Letters for the Week of July 16

Readers sound off on child sexual exploitation, the Chevron refinery project, and vegan cheese.

“There Is No Such Thing As a Child Prostitute,” Feature, 7/2

Unseen Problem

I wanted to commend the Express for the article about child sexual exploitation in Oakland. Writer Lynsey Clark did a superb job of describing a very serious problem that goes unseen by most of the Oakland population. The article successfully intertwined the story of one formerly exploited child who now works as an advocate with description of the current system of incarceration and various opinions of what must be done to correct this system and to have a better support network for these exploited youths. While Oakland gets attention as a new and vibrant artistic and cultural center, it is important to be reminded of the hardships faced by many in this city, and of those who are working hard to improve their lives.

John Zaro, Oakland

“Environmentalists to Battle Chevron Refinery Project,” Eco Watch, 7/2

Hot to Modernize

Chevron’s local campaign is outrageous.

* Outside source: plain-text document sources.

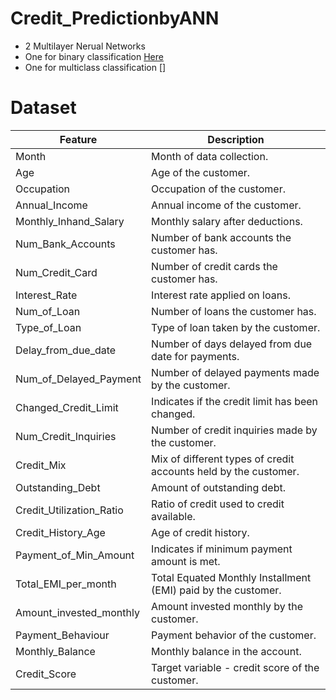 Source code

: # Credit_PredictionbyANN
- 2 Multilayer Nerual Networks 
- One for binary classification [Here](https://github.com/ronineume/Credit_PredictionbyANN/blob/main/Binary.ipynb)
- One for multiclass classification []

# Dataset
| Feature                        | Description                                                      |
|-------------------------------|------------------------------------------------------------------|
| Month                         | Month of data collection.                                       |
| Age                           | Age of the customer.                                           |
| Occupation                    | Occupation of the customer.                                     |
| Annual_Income                 | Annual income of the customer.                                  |
| Monthly_Inhand_Salary         | Monthly salary after deductions.                                 |
| Num_Bank_Accounts             | Number of bank accounts the customer has.                       |
| Num_Credit_Card               | Number of credit cards the customer has.                        |
| Interest_Rate                 | Interest rate applied on loans.                                 |
| Num_of_Loan                   | Number of loans the customer has.                               |
| Type_of_Loan                  | Type of loan taken by the customer.                             |
| Delay_from_due_date           | Number of days delayed from due date for payments.             |
| Num_of_Delayed_Payment        | Number of delayed payments made by the customer.               |
| Changed_Credit_Limit          | Indicates if the credit limit has been changed.                |
| Num_Credit_Inquiries          | Number of credit inquiries made by the customer.               |
| Credit_Mix                    | Mix of different types of credit accounts held by the customer. |
| Outstanding_Debt              | Amount of outstanding debt.                                     |
| Credit_Utilization_Ratio      | Ratio of credit used to credit available.                       |
| Credit_History_Age            | Age of credit history.                                         |
| Payment_of_Min_Amount         | Indicates if minimum payment amount is met.                    |
| Total_EMI_per_month           | Total Equated Monthly Installment (EMI) paid by the customer.  |
| Amount_invested_monthly       | Amount invested monthly by the customer.                        |
| Payment_Behaviour             | Payment behavior of the customer.                               |
| Monthly_Balance                | Monthly balance in the account.                                 |
| Credit_Score                  | Target variable - credit score of the customer.                |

I get flyers in the mail a few times a week and we regularly come home to several mail-in “yes we want modernization” cards on our doorknob. Last week a woman came by, confirmed my name, and then thrust them at me, saying, “Sign here, please!” (Uh, no?) I’ve also answered at least two polls that seemed distinctly push poll-y extolling the virtues of Chevron’s project. 

The amount of money they’re throwing at this is enough to make a person want to look long and hard at why Chevron is so hot to “modernize.” Their advertising campaigns are incredibly hamfisted. (Are their teams in the Midwest? Who puts the “We can do it!” blondie on a billboard about Richmond’s own, very much African American, Rosie the Riveter? And the “To me, modernization just makes sense” guy only needs to have his head replaced with Mr. Burns’ to make it about perfect.) Even so, evidence shows that if you say the same thing enough times, people start to see it as truth. I can only hope everyone else will look at the campaigns with half the jaundiced eye that I do.

Autumn Kruse, Richmond

“The Rise of Pot Arrests at People’s Park,” News, 7/2

Focus on Illegal Dumping

Of course people sell pot in the People’s Park, but that is hardly the real problem. The worst offense is that the greater Berkeley community uses it as a dumping ground for tossed-off clothes and furniture, local restaurants dump huge amounts of unsold and unsellable foodstuffs — trash bags filled with day-old bagels, stale artisanal breads, and rotting produce — and the church group that feeds the homeless does not remove its trash, all under the guise of “helping.” 

I am one of four University of California gardeners who go to the park every weekday to pick up the illegally dumped crap and I can assure you, most of what Berkeley citizens leave at the park goes straight into the trash. Maybe the University of California Police Department could spend some time on illegal dumping?

Hank Chapot, Oakland

“Go Away, Oyster Man — Really,” Seven Days, 7/2

The Cliven Bundy of Marin

Kevin Lunny is the Cliven Bundy of Marin. He’ll push his personal enrichment scam on our public land as long as he can get away with it. Time to evict this freeloading, environmentally damaging business.

Jeff Miller, Point Reyes Station

“Inside the Ethical Cheese Lab,” Food News, 7/2

GMO Confusion

Clearly there remains some confusion about what a GMO is and whether or not they are safe for consumption or safe in the environment, at least according to these biochemists. I am all about getting the facts on these “ethical GMOs” but I’ll be damned if I’ll accept their word on it from the get-go.

As consumers, we can choose to buy cheese from sustainably maintained creameries where cows are ethically treated without GMOs, etc. If you’re a vegan, I understand your preferences and pity you that there are hardly any decent vegan alternatives (in my humble opinion) to real cheese, ethically or sustainably maintained or not.

As for cattle polluting the environment with their methane, well … we all fart, too, and our very existence on this planet jeopardizes its future. But cows have as much right to exist as the next species. I applaud veganism for its positive effect on the environment, though less so for many vegans who have given the practice such a bad rap.